• **What is needed**: Please restate the data exactly, from the first line to the last.

• **Working data**:
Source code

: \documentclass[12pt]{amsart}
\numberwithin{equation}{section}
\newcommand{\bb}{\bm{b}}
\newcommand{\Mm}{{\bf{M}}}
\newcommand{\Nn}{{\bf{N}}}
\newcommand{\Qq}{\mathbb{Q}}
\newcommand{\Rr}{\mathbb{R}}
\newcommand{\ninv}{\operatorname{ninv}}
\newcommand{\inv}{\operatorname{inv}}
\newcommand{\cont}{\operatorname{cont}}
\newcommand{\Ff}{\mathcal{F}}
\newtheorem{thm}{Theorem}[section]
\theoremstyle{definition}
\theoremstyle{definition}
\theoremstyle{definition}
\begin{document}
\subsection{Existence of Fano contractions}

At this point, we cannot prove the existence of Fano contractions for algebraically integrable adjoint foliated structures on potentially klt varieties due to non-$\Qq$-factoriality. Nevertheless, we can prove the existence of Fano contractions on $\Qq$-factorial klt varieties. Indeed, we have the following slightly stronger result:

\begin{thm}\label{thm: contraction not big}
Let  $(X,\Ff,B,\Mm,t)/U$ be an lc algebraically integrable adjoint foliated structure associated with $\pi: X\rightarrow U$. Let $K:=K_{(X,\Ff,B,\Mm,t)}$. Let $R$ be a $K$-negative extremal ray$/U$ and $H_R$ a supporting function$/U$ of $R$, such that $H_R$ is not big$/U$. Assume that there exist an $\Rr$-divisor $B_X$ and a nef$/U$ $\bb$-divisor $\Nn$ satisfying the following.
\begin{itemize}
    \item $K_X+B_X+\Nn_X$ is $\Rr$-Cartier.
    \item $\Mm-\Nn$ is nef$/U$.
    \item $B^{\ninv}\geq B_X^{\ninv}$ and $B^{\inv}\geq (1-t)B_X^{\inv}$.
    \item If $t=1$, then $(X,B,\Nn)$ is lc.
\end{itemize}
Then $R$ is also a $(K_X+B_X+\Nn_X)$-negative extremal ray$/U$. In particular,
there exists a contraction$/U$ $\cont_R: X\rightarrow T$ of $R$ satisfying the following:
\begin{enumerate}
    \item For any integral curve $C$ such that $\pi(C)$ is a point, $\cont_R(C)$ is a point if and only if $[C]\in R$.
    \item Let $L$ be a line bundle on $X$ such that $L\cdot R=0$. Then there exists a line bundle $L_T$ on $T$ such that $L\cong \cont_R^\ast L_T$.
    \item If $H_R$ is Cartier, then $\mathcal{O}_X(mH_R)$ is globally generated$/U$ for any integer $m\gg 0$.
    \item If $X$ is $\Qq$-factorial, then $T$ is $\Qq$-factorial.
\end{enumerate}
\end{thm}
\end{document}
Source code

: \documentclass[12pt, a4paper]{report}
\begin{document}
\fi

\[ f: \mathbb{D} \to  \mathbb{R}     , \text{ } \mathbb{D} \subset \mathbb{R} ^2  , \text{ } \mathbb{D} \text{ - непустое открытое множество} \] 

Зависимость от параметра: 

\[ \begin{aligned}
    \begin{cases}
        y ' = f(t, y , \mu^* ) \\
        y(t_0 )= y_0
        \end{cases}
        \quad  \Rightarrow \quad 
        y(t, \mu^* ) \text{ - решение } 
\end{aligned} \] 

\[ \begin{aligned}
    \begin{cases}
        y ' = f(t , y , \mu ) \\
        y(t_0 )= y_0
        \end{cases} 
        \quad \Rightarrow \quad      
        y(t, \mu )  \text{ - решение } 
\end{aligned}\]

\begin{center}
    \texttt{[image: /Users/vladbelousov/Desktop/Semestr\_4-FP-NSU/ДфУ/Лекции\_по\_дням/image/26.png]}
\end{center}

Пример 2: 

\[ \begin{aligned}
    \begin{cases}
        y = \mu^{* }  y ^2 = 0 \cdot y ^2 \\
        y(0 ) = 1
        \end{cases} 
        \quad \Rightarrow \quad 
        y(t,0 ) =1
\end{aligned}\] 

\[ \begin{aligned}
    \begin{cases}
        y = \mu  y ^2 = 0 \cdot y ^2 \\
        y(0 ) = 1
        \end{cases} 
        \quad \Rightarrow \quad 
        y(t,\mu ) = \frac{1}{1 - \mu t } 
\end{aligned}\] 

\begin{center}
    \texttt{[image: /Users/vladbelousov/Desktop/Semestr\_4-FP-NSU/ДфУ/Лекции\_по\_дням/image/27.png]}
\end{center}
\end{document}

• **Written reply**:
Source code

: \documentclass[12pt]{amsart}
\numberwithin{equation}{section}
\newcommand{\bb}{\bm{b}}
\newcommand{\Mm}{{\bf{M}}}
\newcommand{\Nn}{{\bf{N}}}
\newcommand{\Qq}{\mathbb{Q}}
\newcommand{\Rr}{\mathbb{R}}
\newcommand{\ninv}{\operatorname{ninv}}
\newcommand{\inv}{\operatorname{inv}}
\newcommand{\cont}{\operatorname{cont}}
\newcommand{\Ff}{\mathcal{F}}
\newtheorem{thm}{Theorem}[section]
\theoremstyle{definition}
\theoremstyle{definition}
\theoremstyle{definition}
\begin{document}
\subsection{Existence of Fano contractions}

At this point, we cannot prove the existence of Fano contractions for algebraically integrable adjoint foliated structures on potentially klt varieties due to non-$\Qq$-factoriality. Nevertheless, we can prove the existence of Fano contractions on $\Qq$-factorial klt varieties. Indeed, we have the following slightly stronger result:

\begin{thm}\label{thm: contraction not big}
Let  $(X,\Ff,B,\Mm,t)/U$ be an lc algebraically integrable adjoint foliated structure associated with $\pi: X\rightarrow U$. Let $K:=K_{(X,\Ff,B,\Mm,t)}$. Let $R$ be a $K$-negative extremal ray$/U$ and $H_R$ a supporting function$/U$ of $R$, such that $H_R$ is not big$/U$. Assume that there exist an $\Rr$-divisor $B_X$ and a nef$/U$ $\bb$-divisor $\Nn$ satisfying the following.
\begin{itemize}
    \item $K_X+B_X+\Nn_X$ is $\Rr$-Cartier.
    \item $\Mm-\Nn$ is nef$/U$.
    \item $B^{\ninv}\geq B_X^{\ninv}$ and $B^{\inv}\geq (1-t)B_X^{\inv}$.
    \item If $t=1$, then $(X,B,\Nn)$ is lc.
\end{itemize}
Then $R$ is also a $(K_X+B_X+\Nn_X)$-negative extremal ray$/U$. In particular,
there exists a contraction$/U$ $\cont_R: X\rightarrow T$ of $R$ satisfying the following:
\begin{enumerate}
    \item For any integral curve $C$ such that $\pi(C)$ is a point, $\cont_R(C)$ is a point if and only if $[C]\in R$.
    \item Let $L$ be a line bundle on $X$ such that $L\cdot R=0$. Then there exists a line bundle $L_T$ on $T$ such that $L\cong \cont_R^\ast L_T$.
    \item If $H_R$ is Cartier, then $\mathcal{O}_X(mH_R)$ is globally generated$/U$ for any integer $m\gg 0$.
    \item If $X$ is $\Qq$-factorial, then $T$ is $\Qq$-factorial.
\end{enumerate}
\end{thm}
\end{document}
Source code

: \documentclass[12pt, a4paper]{report}
\begin{document}
\fi

\[ f: \mathbb{D} \to  \mathbb{R}     , \text{ } \mathbb{D} \subset \mathbb{R} ^2  , \text{ } \mathbb{D} \text{ - непустое открытое множество} \] 

Зависимость от параметра: 

\[ \begin{aligned}
    \begin{cases}
        y ' = f(t, y , \mu^* ) \\
        y(t_0 )= y_0
        \end{cases}
        \quad  \Rightarrow \quad 
        y(t, \mu^* ) \text{ - решение } 
\end{aligned} \] 

\[ \begin{aligned}
    \begin{cases}
        y ' = f(t , y , \mu ) \\
        y(t_0 )= y_0
        \end{cases} 
        \quad \Rightarrow \quad      
        y(t, \mu )  \text{ - решение } 
\end{aligned}\]

\begin{center}
    \texttt{[image: /Users/vladbelousov/Desktop/Semestr\_4-FP-NSU/ДфУ/Лекции\_по\_дням/image/26.png]}
\end{center}

Пример 2: 

\[ \begin{aligned}
    \begin{cases}
        y = \mu^{* }  y ^2 = 0 \cdot y ^2 \\
        y(0 ) = 1
        \end{cases} 
        \quad \Rightarrow \quad 
        y(t,0 ) =1
\end{aligned}\] 

\[ \begin{aligned}
    \begin{cases}
        y = \mu  y ^2 = 0 \cdot y ^2 \\
        y(0 ) = 1
        \end{cases} 
        \quad \Rightarrow \quad 
        y(t,\mu ) = \frac{1}{1 - \mu t } 
\end{aligned}\] 

\begin{center}
    \texttt{[image: /Users/vladbelousov/Desktop/Semestr\_4-FP-NSU/ДфУ/Лекции\_по\_дням/image/27.png]}
\end{center}
\end{document}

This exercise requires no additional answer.